(SUPPLIED MATERIAL begins)
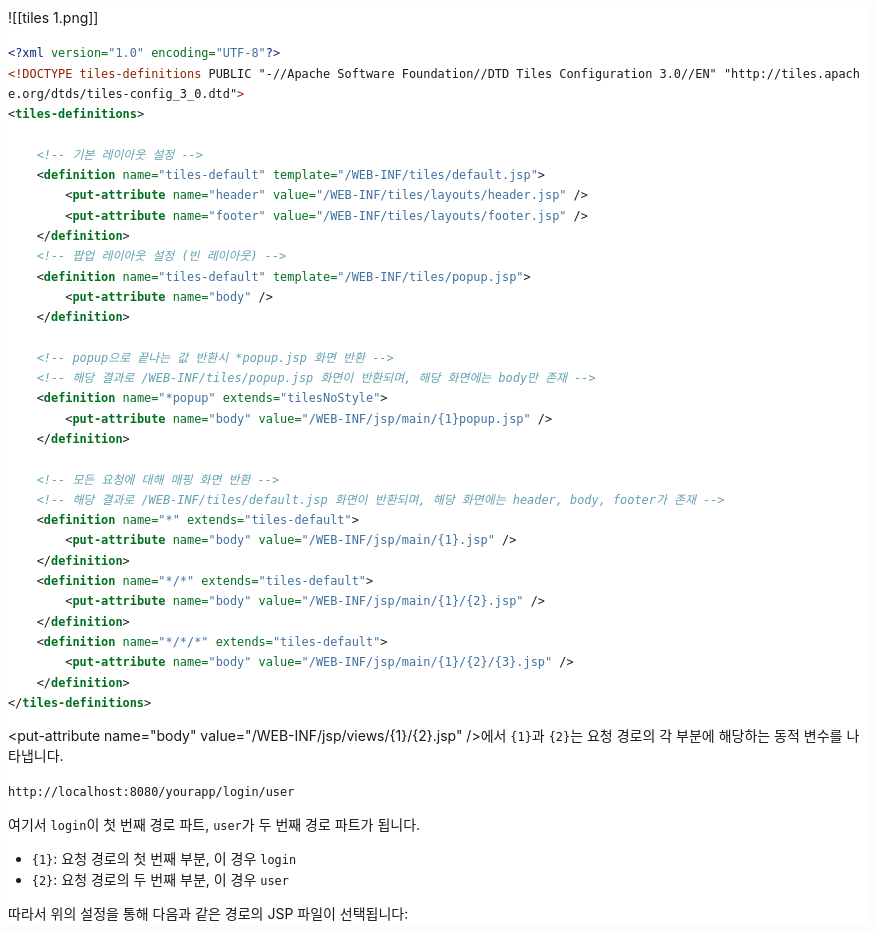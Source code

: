 

![[tiles 1.png]]



```xml
<?xml version="1.0" encoding="UTF-8"?>
<!DOCTYPE tiles-definitions PUBLIC "-//Apache Software Foundation//DTD Tiles Configuration 3.0//EN" "http://tiles.apache.org/dtds/tiles-config_3_0.dtd">
<tiles-definitions>
 
	<!-- 기본 레이아웃 설정 -->
	<definition name="tiles-default" template="/WEB-INF/tiles/default.jsp">
		<put-attribute name="header" value="/WEB-INF/tiles/layouts/header.jsp" />
		<put-attribute name="footer" value="/WEB-INF/tiles/layouts/footer.jsp" />
	</definition>
	<!-- 팝업 레이아웃 설정 (빈 레이아웃) -->
	<definition name="tiles-default" template="/WEB-INF/tiles/popup.jsp">
		<put-attribute name="body" />
	</definition>

	<!-- popup으로 끝나는 값 반환시 *popup.jsp 화면 반환 -->
	<!-- 해당 결과로 /WEB-INF/tiles/popup.jsp 화면이 반환되며, 해당 화면에는 body만 존재 -->
	<definition name="*popup" extends="tilesNoStyle">
		<put-attribute name="body" value="/WEB-INF/jsp/main/{1}popup.jsp" />
	</definition>

	<!-- 모든 요청에 대해 매핑 화면 반환 -->
	<!-- 해당 결과로 /WEB-INF/tiles/default.jsp 화면이 반환되며, 해당 화면에는 header, body, footer가 존재 -->
	<definition name="*" extends="tiles-default">
		<put-attribute name="body" value="/WEB-INF/jsp/main/{1}.jsp" />
	</definition>
	<definition name="*/*" extends="tiles-default">
		<put-attribute name="body" value="/WEB-INF/jsp/main/{1}/{2}.jsp" />
	</definition>
	<definition name="*/*/*" extends="tiles-default">
		<put-attribute name="body" value="/WEB-INF/jsp/main/{1}/{2}/{3}.jsp" />
	</definition>
</tiles-definitions>
```


\<put-attribute name="body" value="/WEB-INF/jsp/views/{1}/{2}.jsp" />에서 `{1}`과 `{2}`는 요청 경로의 각 부분에 해당하는 동적 변수를 나타냅니다.

```jsp
http://localhost:8080/yourapp/login/user
```

여기서 `login`이 첫 번째 경로 파트, `user`가 두 번째 경로 파트가 됩니다.

- `{1}`: 요청 경로의 첫 번째 부분, 이 경우 `login`
- `{2}`: 요청 경로의 두 번째 부분, 이 경우 `user`

따라서 위의 설정을 통해 다음과 같은 경로의 JSP 파일이 선택됩니다:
(SUPPLIED MATERIAL ends)
• THE TASK: Go through the data above and copy each line in which "layouts" appears.

• SOLUTION TO THE PROBLEM:
		<put-attribute name="header" value="/WEB-INF/tiles/layouts/header.jsp" />
		<put-attribute name="footer" value="/WEB-INF/tiles/layouts/footer.jsp" />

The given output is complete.